Location: Ames, IA, United States

Completion date: 2014

Artwork budget: $384,000

Project Team

Artist

Ralph Helmick

Helmick Sculpture

Architect

ZGF Architects

Architect

OPN Architects

Client

Art on Campus Collection, University Museums, Iowa State University

Industry Resource

Junoworks

Industry Resource

KL&A

Overview

“Floating World” is a permanent artwork for the new Biorenewables Complex at Iowa State University.
Located in one of the world’s foremost centers for agricultural research, the suspended sculpture comprises a series of increasingly modern agrarian horizons, interspersed with layers of optically porous mists. The entire composition is backed by a “map” depicting the state of Iowa and its rivers.
The sculpture was designed as an epic atrium artwork that reflects the spirit and content of the research institute’s endeavors.
The sculpture measures 46’h x 31’w x 30’d, and was commissioned by University Museums for the Art on Campus Collection.

Goals

As a site-specific commission, the sculpture was designed to complement and amplify the design and function of the space. The goal of the artwork was to provide a strong visual presence with minimal mass, with consideration to the atrium’s form, circulation, and natural light.
The atrium is five stories high, with entrances to the east and west, and a trapezoidal footprint – it is widest at the east window wall, and tapers toward the west entrance. The primary views of the sculpture are positioned along the East-West axis, linking the atrium’s main entries in a natural corridor. From the west entry, the sculpture takes advantage of the room’s optical foreshortening to present an orderly illustration of the history of agriculture.
From the east window wall, natural light floods the atrium. The light percolates and reflects off the surfaces of the sculpture, changing with the times of day and the seasons.

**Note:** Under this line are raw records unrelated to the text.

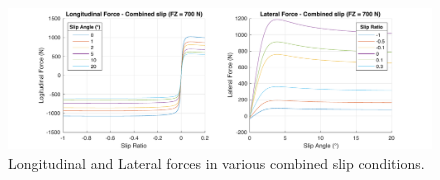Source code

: \begin{figure}[ht]
  \centering
  \includegraphics[width=\textwidth]{figures/tyremodel}
  \caption{Longitudinal and Lateral forces in various combined slip conditions.}
  \label{tyreplots}
\end{figure}
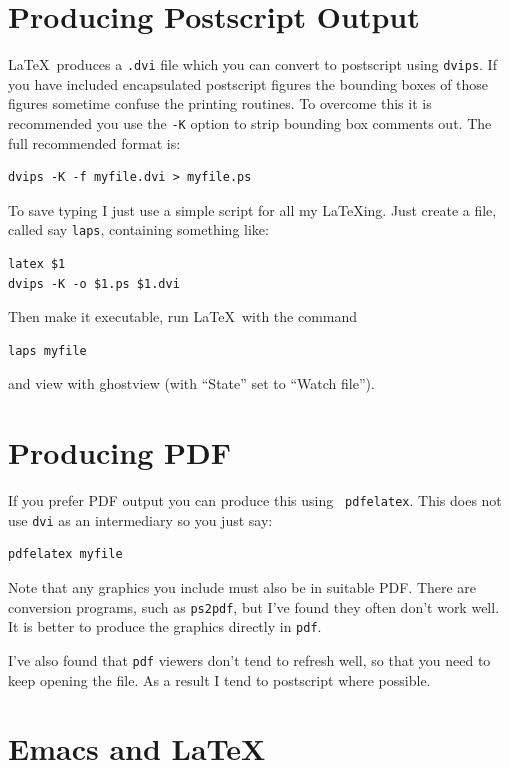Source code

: \documentclass{cshonours}
\begin{document}
\section{Producing Postscript Output}

\LaTeX\ produces a {\tt .dvi} file which you can convert to postscript
using {\tt dvips}. If you have included encapsulated postscript figures the
bounding boxes of those figures sometime confuse the printing
routines. To overcome this it is recommended you use the {\tt -K}
option to strip bounding box comments out. The full recommended format
is:

\begin{verbatim}
dvips -K -f myfile.dvi > myfile.ps
\end{verbatim}

To save typing I just use a simple script for
all my {\LaTeX}ing. Just create a file, called say {\tt laps}, containing something like:
\begin{verbatim}
latex $1
dvips -K -o $1.ps $1.dvi
\end{verbatim}
Then make it executable, run \LaTeX\ with the command
\begin{verbatim}
laps myfile
\end{verbatim}
and view with ghostview (with ``State'' set to ``Watch file'').

\section{Producing PDF}

If you prefer PDF output you can produce this using {\tt
pdfelatex}. This does not use {\tt dvi} as an intermediary so you just
say:
\begin{verbatim}
pdfelatex myfile
\end{verbatim}

Note that any graphics you include must also be in
suitable PDF. There are conversion programs, such as {\tt ps2pdf}, but
I've found they often don't work well. It is better to produce the
graphics directly in {\tt pdf}.

I've also found that {\tt pdf} viewers don't tend to refresh well, so
that you need to keep opening the file. As a result I tend to
postscript where possible.


\section{Emacs and \LaTeX}
\end{document}
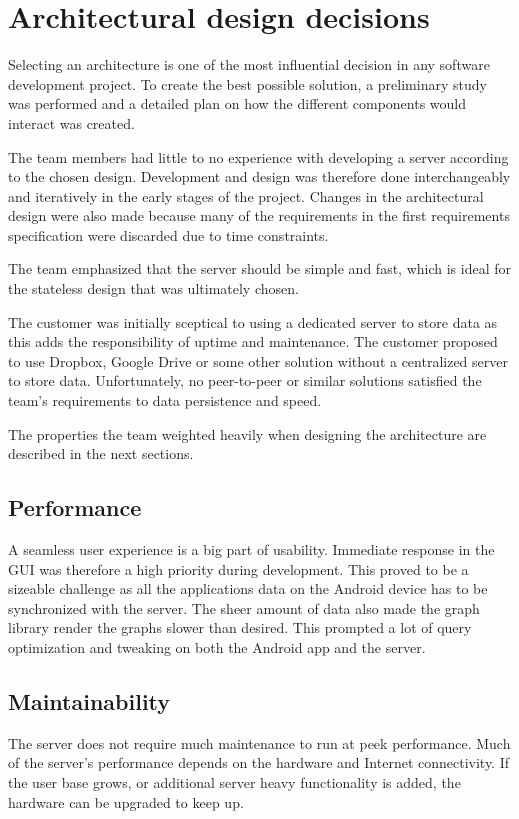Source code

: \section{Architectural design decisions}
\label{sec:arch_design}
Selecting an architecture is one of the most influential decision in any software development project. To create the best possible solution, a preliminary study was performed and a detailed plan on how the different components would interact was created. 

The team members had little to no experience with developing a server according to the chosen design. Development and design was therefore done interchangeably and iteratively in the early stages of the project. Changes in the architectural design were also made because many of the requirements in the first requirements specification were discarded due to time constraints.

The team emphasized that the server should be simple and fast, which is ideal for the stateless design that was ultimately chosen. 

The customer was initially sceptical to using a dedicated server to store data as this adds the responsibility of uptime and maintenance. The customer proposed to use Dropbox, Google Drive or some other solution without a centralized server to store data. Unfortunately, no peer-to-peer or similar solutions satisfied the team's requirements to data persistence and speed.

The properties the team weighted heavily when designing the architecture are described in the next sections.

\subsection{Performance}
A seamless user experience is a big part of usability. Immediate response in the GUI was therefore a high priority during development. This proved to be a sizeable challenge as all the applications data on the Android device has to be synchronized with the server. 
The sheer amount of data also made the graph library render the graphs slower than desired. This prompted a lot of query optimization and tweaking on both the Android app and the server. 

\subsection{Maintainability}
The server does not require much maintenance to run at peek performance. Much of the server's performance depends on the hardware and Internet connectivity. If the user base grows, or additional server heavy functionality is added, the hardware can be upgraded to keep up.

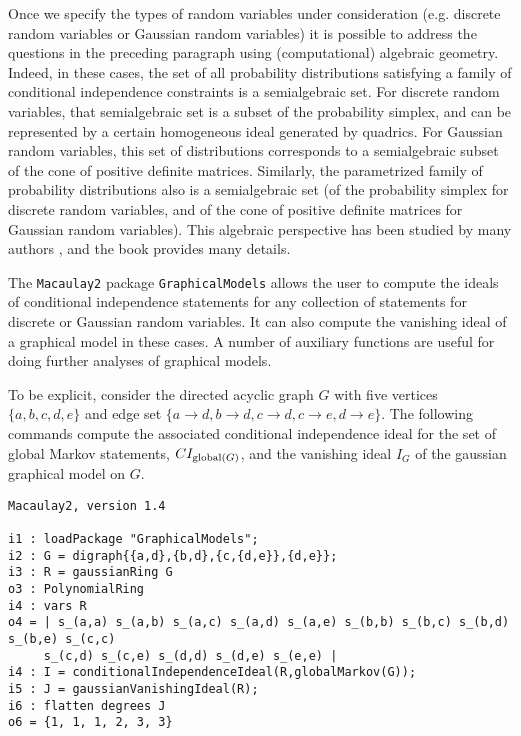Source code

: \documentclass[letterpaper]{article}
\theoremstyle{definition}
\begin{document}
Once we specify the types of random variables under consideration
(e.g. discrete random variables or Gaussian random variables) it
is possible to address the questions in the preceding paragraph
using (computational) algebraic geometry.  Indeed, in these cases,
the set of all probability distributions satisfying a family of 
conditional independence constraints is a semialgebraic set.
For discrete random variables, that semialgebraic set is a subset
of the probability simplex, and can be represented by a certain
homogeneous ideal generated by quadrics.  For Gaussian random variables,
this set of distributions corresponds to a semialgebraic subset
of the cone of positive definite matrices.  Similarly,
the parametrized family of probability distributions also
is a semialgebraic set (of the probability simplex for discrete
random variables, and of the cone of positive definite matrices
for Gaussian random variables).  This algebraic perspective
has been studied by many authors %
\cite{ GSS, GMS, S}, and the book \cite{DSS}
provides many details.

The {\tt Macaulay2} package {\tt GraphicalModels} allows the user to compute
the ideals of conditional independence statements for any collection
of statements for discrete or Gaussian
random variables.  It can also compute the vanishing ideal of 
a graphical model in these cases.  A number of auxiliary functions
are useful for doing further analyses of graphical models.

To be explicit, consider the directed acyclic graph $G$ with  five
vertices $\{a,b,c,d,e\}$ and edge
set $\{a \to d, b \to d, c \to d, c \to e, d \to e\}$.
The following commands compute the associated conditional
independence ideal for the set of global Markov statements,
$CI_{{\rm global}(G)}$, and 
the vanishing ideal $I_{G}$ of the gaussian graphical model on $G$.


\begin{verbatim}
Macaulay2, version 1.4

i1 : loadPackage "GraphicalModels";
i2 : G = digraph{{a,d},{b,d},{c,{d,e}},{d,e}}; 
i3 : R = gaussianRing G
o3 : PolynomialRing
i4 : vars R
o4 = | s_(a,a) s_(a,b) s_(a,c) s_(a,d) s_(a,e) s_(b,b) s_(b,c) s_(b,d) s_(b,e) s_(c,c) 
     s_(c,d) s_(c,e) s_(d,d) s_(d,e) s_(e,e) |
i4 : I = conditionalIndependenceIdeal(R,globalMarkov(G));
i5 : J = gaussianVanishingIdeal(R);
i6 : flatten degrees J
o6 = {1, 1, 1, 2, 3, 3}
\end{verbatim}
\end{document}
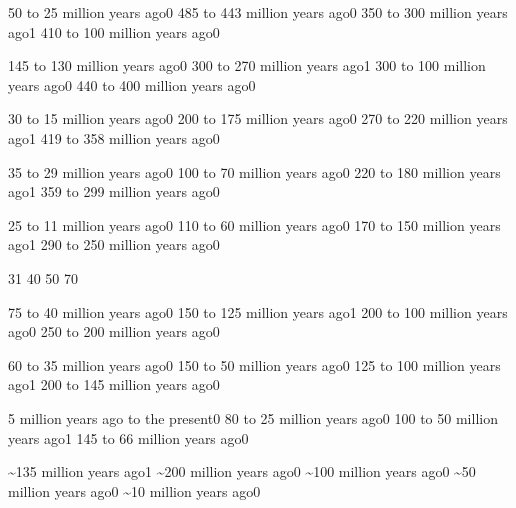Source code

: {50 to 25 million years ago}{0}
{485 to 443 million years ago}{0}
{350 to 300 million years ago}{1}
{410 to 100 million years ago}{0}
\qstop

{145 to 130 million years ago}{0}
{300 to 270 million years ago}{1}
{300 to 100 million years ago}{0}
{440 to 400 million years ago}{0}
\qstop

{30 to 15 million years ago}{0}
{200 to 175 million years ago}{0}
{270 to 220 million years ago}{1}
{419 to 358 million years ago}{0}
\qstop

{35 to 29 million years ago}{0}
{100 to 70 million years ago}{0}
{220 to 180 million years ago}{1}
{359 to 299 million years ago}{0}
\qstop

{25 to 11 million years ago}{0}
{110 to 60 million years ago}{0}
{170 to 150 million years ago}{1}
{290 to 250 million years ago}{0}
\qstop

{3}{1}
{4}{0}
{5}{0}
{7}{0}
\qstop

{75 to 40 million years ago}{0}
{150 to 125 million years ago}{1}
{200 to 100 million years ago}{0}
{250 to 200 million years ago}{0}
\qstop

{60 to 35 million years ago}{0}
{150 to 50 million years ago}{0}
{125 to 100 million years ago}{1}
{200 to 145 million years ago}{0}
\qstop

{5 million years ago to the present}{0}
{80 to 25 million years ago}{0}
{100 to 50 million years ago}{1}
{145 to 66 million years ago}{0}
\qstop


{\textasciitilde 135 million years ago}{1}
{\textasciitilde 200 million years ago}{0}
{\textasciitilde 100 million years ago}{0}
{\textasciitilde 50 million years ago}{0}
{\textasciitilde 10 million years ago}{0}
\qstop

It generates endless variations of shadows that converge and conflate the layers of content, projecting the past on the present and the future on the past, embodying the essentially elusive nature of history.

Process

The artwork and architecture studios had a good working relationship, with a focus on the practical – ensuring the artwork location and details worked with the architect’s layout and material selection.
The design process involved a close collaboration with the client, and the artist hosted a series of design charettes with the community, soliciting their participation to ensure that the artwork accurately reflects the spirit and content of their work.

Additional Information

“Floating World” draws inspiration from theater scrims, the paintings of Grant Wood (an Iowan native), and Japanese woodblock prints, or ukiyo-e (literally “floating world”).